Rendered images with source text:
___
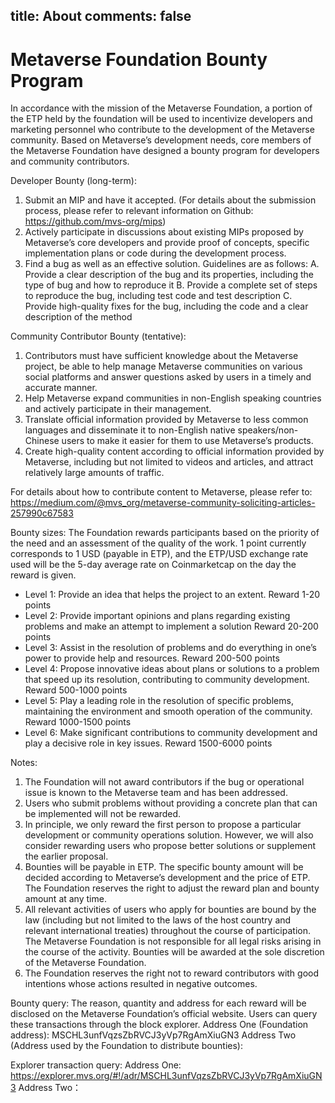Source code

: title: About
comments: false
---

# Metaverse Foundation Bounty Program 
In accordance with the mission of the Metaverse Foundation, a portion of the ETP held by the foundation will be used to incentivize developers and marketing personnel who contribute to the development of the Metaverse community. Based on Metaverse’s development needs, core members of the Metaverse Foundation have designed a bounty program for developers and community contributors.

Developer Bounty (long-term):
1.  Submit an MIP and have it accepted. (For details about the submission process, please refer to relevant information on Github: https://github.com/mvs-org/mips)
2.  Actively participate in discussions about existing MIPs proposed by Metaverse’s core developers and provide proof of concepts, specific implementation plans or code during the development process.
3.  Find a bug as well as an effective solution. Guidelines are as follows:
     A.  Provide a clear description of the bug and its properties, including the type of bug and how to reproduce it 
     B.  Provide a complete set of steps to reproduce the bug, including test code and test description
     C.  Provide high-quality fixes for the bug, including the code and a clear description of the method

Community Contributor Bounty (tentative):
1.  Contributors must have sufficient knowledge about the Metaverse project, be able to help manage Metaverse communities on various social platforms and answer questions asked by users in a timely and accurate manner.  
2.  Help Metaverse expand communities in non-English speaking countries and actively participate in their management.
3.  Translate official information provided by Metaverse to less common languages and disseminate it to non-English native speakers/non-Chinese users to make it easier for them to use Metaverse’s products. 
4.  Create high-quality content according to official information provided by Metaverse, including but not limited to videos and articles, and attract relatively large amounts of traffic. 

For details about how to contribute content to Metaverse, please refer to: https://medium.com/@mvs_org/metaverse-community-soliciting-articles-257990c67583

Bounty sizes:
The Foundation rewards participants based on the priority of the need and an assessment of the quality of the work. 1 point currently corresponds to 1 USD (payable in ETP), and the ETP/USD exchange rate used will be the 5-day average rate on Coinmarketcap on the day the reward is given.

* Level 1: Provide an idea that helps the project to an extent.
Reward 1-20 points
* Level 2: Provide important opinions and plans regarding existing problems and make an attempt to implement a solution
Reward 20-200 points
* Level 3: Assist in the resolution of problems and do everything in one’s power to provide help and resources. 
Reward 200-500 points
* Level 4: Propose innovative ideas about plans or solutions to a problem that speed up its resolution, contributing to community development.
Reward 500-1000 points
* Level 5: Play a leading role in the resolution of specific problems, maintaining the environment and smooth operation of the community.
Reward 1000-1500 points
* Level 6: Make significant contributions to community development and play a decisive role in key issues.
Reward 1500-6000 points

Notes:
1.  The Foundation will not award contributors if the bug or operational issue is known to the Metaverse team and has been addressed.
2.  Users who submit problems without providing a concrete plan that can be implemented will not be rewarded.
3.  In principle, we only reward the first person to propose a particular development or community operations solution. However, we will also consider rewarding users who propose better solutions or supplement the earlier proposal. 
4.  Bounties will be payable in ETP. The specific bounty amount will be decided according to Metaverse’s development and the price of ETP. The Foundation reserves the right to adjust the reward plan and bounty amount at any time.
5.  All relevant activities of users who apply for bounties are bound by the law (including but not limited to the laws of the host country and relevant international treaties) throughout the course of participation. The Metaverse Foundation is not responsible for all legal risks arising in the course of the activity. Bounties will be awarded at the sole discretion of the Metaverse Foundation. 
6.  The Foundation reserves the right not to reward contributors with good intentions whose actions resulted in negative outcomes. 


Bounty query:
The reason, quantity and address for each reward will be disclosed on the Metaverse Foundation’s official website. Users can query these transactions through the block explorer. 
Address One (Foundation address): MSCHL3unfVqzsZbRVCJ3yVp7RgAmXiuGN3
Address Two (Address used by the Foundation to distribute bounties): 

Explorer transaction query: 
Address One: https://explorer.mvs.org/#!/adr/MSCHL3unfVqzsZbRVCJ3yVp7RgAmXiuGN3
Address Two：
___
- [Task instructions]:
Strip out the pictures and quote the remaining data word for word.

- [Result of the task]:
Source code

: title: About
comments: false
---

# Metaverse Foundation Bounty Program 
In accordance with the mission of the Metaverse Foundation, a portion of the ETP held by the foundation will be used to incentivize developers and marketing personnel who contribute to the development of the Metaverse community. Based on Metaverse’s development needs, core members of the Metaverse Foundation have designed a bounty program for developers and community contributors.

Developer Bounty (long-term):
1.  Submit an MIP and have it accepted. (For details about the submission process, please refer to relevant information on Github: https://github.com/mvs-org/mips)
2.  Actively participate in discussions about existing MIPs proposed by Metaverse’s core developers and provide proof of concepts, specific implementation plans or code during the development process.
3.  Find a bug as well as an effective solution. Guidelines are as follows:
     A.  Provide a clear description of the bug and its properties, including the type of bug and how to reproduce it 
     B.  Provide a complete set of steps to reproduce the bug, including test code and test description
     C.  Provide high-quality fixes for the bug, including the code and a clear description of the method

Community Contributor Bounty (tentative):
1.  Contributors must have sufficient knowledge about the Metaverse project, be able to help manage Metaverse communities on various social platforms and answer questions asked by users in a timely and accurate manner.  
2.  Help Metaverse expand communities in non-English speaking countries and actively participate in their management.
3.  Translate official information provided by Metaverse to less common languages and disseminate it to non-English native speakers/non-Chinese users to make it easier for them to use Metaverse’s products. 
4.  Create high-quality content according to official information provided by Metaverse, including but not limited to videos and articles, and attract relatively large amounts of traffic. 

For details about how to contribute content to Metaverse, please refer to: https://medium.com/@mvs_org/metaverse-community-soliciting-articles-257990c67583

Bounty sizes:
The Foundation rewards participants based on the priority of the need and an assessment of the quality of the work. 1 point currently corresponds to 1 USD (payable in ETP), and the ETP/USD exchange rate used will be the 5-day average rate on Coinmarketcap on the day the reward is given.

* Level 1: Provide an idea that helps the project to an extent.
Reward 1-20 points
* Level 2: Provide important opinions and plans regarding existing problems and make an attempt to implement a solution
Reward 20-200 points
* Level 3: Assist in the resolution of problems and do everything in one’s power to provide help and resources. 
Reward 200-500 points
* Level 4: Propose innovative ideas about plans or solutions to a problem that speed up its resolution, contributing to community development.
Reward 500-1000 points
* Level 5: Play a leading role in the resolution of specific problems, maintaining the environment and smooth operation of the community.
Reward 1000-1500 points
* Level 6: Make significant contributions to community development and play a decisive role in key issues.
Reward 1500-6000 points

Notes:
1.  The Foundation will not award contributors if the bug or operational issue is known to the Metaverse team and has been addressed.
2.  Users who submit problems without providing a concrete plan that can be implemented will not be rewarded.
3.  In principle, we only reward the first person to propose a particular development or community operations solution. However, we will also consider rewarding users who propose better solutions or supplement the earlier proposal. 
4.  Bounties will be payable in ETP. The specific bounty amount will be decided according to Metaverse’s development and the price of ETP. The Foundation reserves the right to adjust the reward plan and bounty amount at any time.
5.  All relevant activities of users who apply for bounties are bound by the law (including but not limited to the laws of the host country and relevant international treaties) throughout the course of participation. The Metaverse Foundation is not responsible for all legal risks arising in the course of the activity. Bounties will be awarded at the sole discretion of the Metaverse Foundation. 
6.  The Foundation reserves the right not to reward contributors with good intentions whose actions resulted in negative outcomes. 


Bounty query:
The reason, quantity and address for each reward will be disclosed on the Metaverse Foundation’s official website. Users can query these transactions through the block explorer. 
Address One (Foundation address): MSCHL3unfVqzsZbRVCJ3yVp7RgAmXiuGN3
Address Two (Address used by the Foundation to distribute bounties): 

Explorer transaction query: 
Address One: https://explorer.mvs.org/#!/adr/MSCHL3unfVqzsZbRVCJ3yVp7RgAmXiuGN3
Address Two：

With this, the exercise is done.